[Collected data entries]
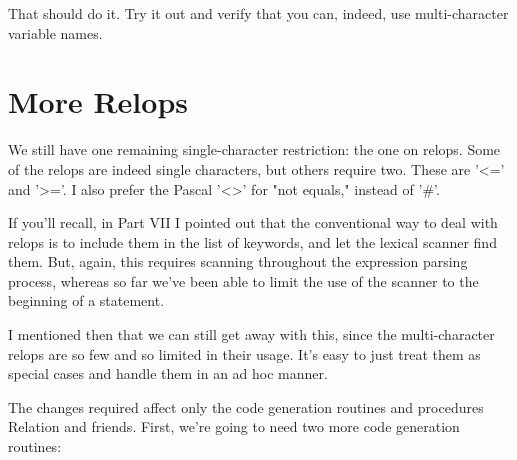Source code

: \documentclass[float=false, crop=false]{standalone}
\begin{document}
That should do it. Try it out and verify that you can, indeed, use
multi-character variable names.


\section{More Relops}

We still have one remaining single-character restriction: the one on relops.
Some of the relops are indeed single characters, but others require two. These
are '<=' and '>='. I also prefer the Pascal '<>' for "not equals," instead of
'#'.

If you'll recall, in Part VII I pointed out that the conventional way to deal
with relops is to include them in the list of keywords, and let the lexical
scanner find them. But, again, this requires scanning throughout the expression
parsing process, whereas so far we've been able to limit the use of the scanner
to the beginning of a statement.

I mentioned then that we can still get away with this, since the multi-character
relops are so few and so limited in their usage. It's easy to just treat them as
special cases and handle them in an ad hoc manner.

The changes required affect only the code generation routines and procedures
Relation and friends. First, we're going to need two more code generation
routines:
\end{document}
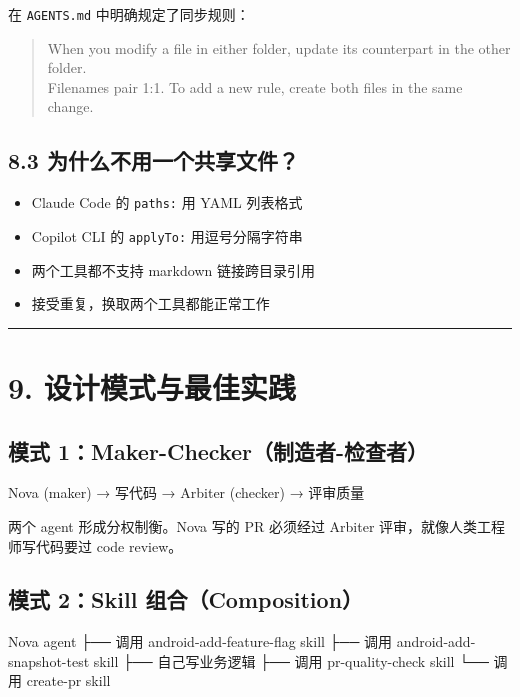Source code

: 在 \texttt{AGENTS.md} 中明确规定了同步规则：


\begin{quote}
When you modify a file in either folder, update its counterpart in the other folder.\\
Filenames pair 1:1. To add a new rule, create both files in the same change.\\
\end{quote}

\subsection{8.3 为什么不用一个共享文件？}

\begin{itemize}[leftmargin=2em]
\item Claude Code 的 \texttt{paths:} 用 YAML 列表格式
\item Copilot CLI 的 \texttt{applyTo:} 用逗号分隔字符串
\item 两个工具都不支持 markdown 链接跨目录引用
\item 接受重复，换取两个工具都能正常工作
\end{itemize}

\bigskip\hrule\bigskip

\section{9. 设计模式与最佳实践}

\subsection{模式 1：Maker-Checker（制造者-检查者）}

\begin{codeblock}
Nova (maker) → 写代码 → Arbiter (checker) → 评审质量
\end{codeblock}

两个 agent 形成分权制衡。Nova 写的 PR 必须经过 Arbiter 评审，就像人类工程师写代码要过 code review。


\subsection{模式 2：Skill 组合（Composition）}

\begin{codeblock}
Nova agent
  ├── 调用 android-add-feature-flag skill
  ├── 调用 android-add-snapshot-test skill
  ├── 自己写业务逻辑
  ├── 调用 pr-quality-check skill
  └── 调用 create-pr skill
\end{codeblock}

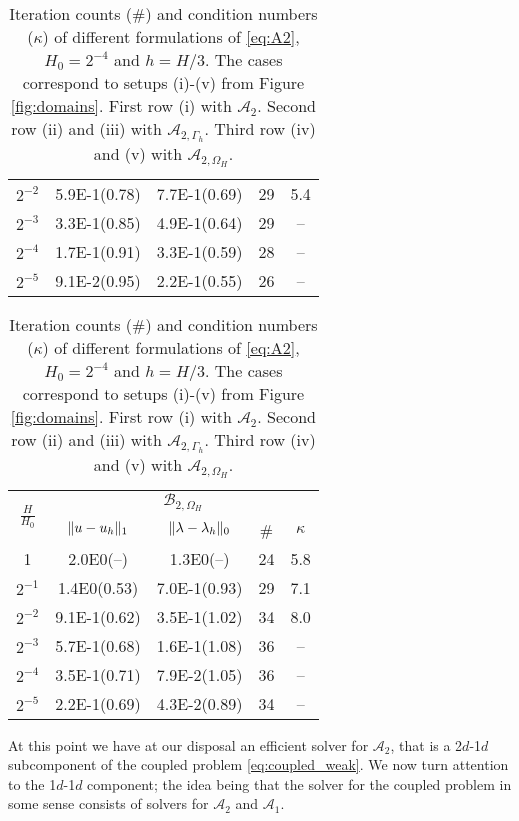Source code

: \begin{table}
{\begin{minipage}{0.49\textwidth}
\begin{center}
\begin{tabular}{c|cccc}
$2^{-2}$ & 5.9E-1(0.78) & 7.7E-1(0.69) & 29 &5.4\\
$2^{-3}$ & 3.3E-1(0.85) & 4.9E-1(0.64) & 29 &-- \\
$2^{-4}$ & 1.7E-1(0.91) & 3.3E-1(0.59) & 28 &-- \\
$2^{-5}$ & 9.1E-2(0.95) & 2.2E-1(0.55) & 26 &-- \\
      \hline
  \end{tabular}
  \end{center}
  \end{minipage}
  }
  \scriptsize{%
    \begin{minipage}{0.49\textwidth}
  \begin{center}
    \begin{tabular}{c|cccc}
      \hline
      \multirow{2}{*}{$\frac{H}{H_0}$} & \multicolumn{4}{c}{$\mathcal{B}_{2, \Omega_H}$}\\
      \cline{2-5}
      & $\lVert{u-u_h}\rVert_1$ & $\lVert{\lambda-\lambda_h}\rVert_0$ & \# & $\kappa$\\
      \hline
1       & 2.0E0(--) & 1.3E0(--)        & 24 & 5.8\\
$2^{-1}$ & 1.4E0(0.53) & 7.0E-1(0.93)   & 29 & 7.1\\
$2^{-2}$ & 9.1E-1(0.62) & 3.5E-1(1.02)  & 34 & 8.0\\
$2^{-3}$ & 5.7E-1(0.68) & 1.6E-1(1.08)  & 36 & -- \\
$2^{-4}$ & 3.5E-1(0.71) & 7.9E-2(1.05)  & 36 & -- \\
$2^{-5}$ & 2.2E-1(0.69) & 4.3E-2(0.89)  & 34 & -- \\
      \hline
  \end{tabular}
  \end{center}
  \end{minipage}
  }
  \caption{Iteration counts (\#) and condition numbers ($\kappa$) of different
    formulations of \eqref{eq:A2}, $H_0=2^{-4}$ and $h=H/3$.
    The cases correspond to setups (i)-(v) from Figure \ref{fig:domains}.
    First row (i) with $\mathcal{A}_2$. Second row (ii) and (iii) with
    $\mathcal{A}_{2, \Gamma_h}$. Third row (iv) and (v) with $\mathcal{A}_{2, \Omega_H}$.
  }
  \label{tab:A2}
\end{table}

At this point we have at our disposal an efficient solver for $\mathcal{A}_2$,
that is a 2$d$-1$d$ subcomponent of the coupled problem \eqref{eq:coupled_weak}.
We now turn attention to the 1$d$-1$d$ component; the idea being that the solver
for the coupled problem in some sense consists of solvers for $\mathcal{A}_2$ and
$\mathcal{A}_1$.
==
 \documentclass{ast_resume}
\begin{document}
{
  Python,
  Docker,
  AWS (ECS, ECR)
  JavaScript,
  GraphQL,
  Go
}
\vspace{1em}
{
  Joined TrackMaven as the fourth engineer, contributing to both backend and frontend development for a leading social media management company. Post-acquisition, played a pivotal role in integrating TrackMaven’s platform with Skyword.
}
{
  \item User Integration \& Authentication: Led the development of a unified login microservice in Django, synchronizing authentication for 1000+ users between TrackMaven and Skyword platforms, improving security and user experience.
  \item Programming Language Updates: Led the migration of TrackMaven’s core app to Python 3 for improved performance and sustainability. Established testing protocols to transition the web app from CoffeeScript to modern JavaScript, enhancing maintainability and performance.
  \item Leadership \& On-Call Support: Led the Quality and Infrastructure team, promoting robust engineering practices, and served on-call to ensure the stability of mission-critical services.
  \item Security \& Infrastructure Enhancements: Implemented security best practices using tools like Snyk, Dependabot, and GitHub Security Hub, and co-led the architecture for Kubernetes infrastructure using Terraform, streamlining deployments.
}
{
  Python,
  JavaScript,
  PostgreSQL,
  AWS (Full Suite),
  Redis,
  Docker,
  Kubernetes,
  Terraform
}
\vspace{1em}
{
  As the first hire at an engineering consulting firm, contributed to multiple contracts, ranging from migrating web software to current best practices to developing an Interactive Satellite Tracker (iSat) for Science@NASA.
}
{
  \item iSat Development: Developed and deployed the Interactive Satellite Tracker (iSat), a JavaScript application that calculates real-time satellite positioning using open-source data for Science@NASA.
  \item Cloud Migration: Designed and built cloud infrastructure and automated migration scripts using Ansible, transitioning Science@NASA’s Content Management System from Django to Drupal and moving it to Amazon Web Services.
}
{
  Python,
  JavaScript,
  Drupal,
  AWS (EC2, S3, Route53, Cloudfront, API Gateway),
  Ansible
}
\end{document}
* * *
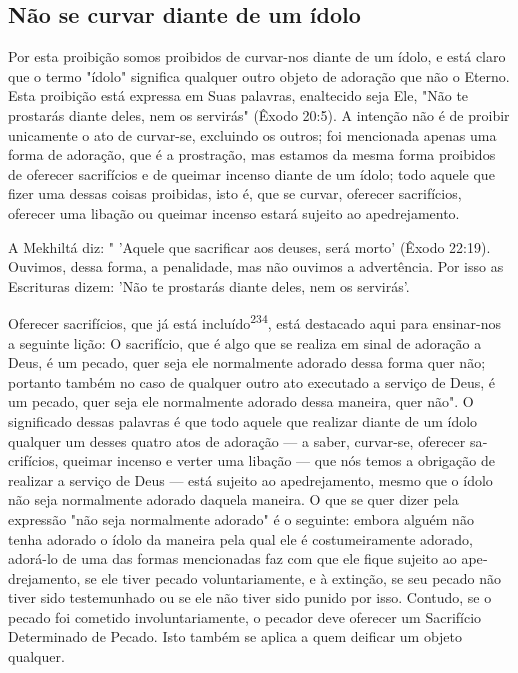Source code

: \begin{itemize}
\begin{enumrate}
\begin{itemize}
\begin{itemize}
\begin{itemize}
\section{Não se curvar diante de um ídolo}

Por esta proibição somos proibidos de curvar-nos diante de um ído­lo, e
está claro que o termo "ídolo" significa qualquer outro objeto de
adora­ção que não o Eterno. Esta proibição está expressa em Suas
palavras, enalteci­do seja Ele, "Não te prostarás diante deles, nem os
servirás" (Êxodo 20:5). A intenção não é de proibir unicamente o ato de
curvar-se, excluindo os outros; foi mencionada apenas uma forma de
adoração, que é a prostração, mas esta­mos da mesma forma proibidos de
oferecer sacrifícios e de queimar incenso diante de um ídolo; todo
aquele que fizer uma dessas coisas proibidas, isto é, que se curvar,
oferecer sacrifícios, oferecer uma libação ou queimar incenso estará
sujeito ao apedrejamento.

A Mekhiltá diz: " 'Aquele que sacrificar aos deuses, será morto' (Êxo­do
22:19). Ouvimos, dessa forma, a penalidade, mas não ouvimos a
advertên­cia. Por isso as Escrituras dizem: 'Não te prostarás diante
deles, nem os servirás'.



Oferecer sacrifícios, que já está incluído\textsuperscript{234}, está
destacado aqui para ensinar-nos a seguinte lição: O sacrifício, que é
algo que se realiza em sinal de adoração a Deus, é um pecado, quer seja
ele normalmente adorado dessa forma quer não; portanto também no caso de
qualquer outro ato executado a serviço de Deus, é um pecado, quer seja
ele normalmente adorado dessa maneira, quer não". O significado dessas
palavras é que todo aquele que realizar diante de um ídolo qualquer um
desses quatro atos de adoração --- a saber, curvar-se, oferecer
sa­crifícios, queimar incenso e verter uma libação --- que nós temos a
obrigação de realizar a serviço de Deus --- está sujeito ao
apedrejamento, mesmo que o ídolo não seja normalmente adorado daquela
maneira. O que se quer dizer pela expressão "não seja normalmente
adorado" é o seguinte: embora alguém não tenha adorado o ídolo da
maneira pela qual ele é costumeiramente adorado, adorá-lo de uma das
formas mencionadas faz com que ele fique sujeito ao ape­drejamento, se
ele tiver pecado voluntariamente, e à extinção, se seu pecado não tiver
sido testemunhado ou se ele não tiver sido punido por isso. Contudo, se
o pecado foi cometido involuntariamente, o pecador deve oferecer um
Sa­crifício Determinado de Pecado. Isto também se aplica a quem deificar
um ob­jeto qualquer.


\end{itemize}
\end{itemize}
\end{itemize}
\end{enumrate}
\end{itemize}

_WORK TO COMPLETE_
From the data above, output exactly the lines between the one containing "se curvar diante" and the one containing "destacado aqui para", counting both of them.

_SOLVED PROBLEM_
\section{Não se curvar diante de um ídolo}

Por esta proibição somos proibidos de curvar-nos diante de um ído­lo, e
está claro que o termo "ídolo" significa qualquer outro objeto de
adora­ção que não o Eterno. Esta proibição está expressa em Suas
palavras, enalteci­do seja Ele, "Não te prostarás diante deles, nem os
servirás" (Êxodo 20:5). A intenção não é de proibir unicamente o ato de
curvar-se, excluindo os outros; foi mencionada apenas uma forma de
adoração, que é a prostração, mas esta­mos da mesma forma proibidos de
oferecer sacrifícios e de queimar incenso diante de um ídolo; todo
aquele que fizer uma dessas coisas proibidas, isto é, que se curvar,
oferecer sacrifícios, oferecer uma libação ou queimar incenso estará
sujeito ao apedrejamento.

A Mekhiltá diz: " 'Aquele que sacrificar aos deuses, será morto' (Êxo­do
22:19). Ouvimos, dessa forma, a penalidade, mas não ouvimos a
advertên­cia. Por isso as Escrituras dizem: 'Não te prostarás diante
deles, nem os servirás'.



Oferecer sacrifícios, que já está incluído\textsuperscript{234}, está
destacado aqui para ensinar-nos a seguinte lição: O sacrifício, que é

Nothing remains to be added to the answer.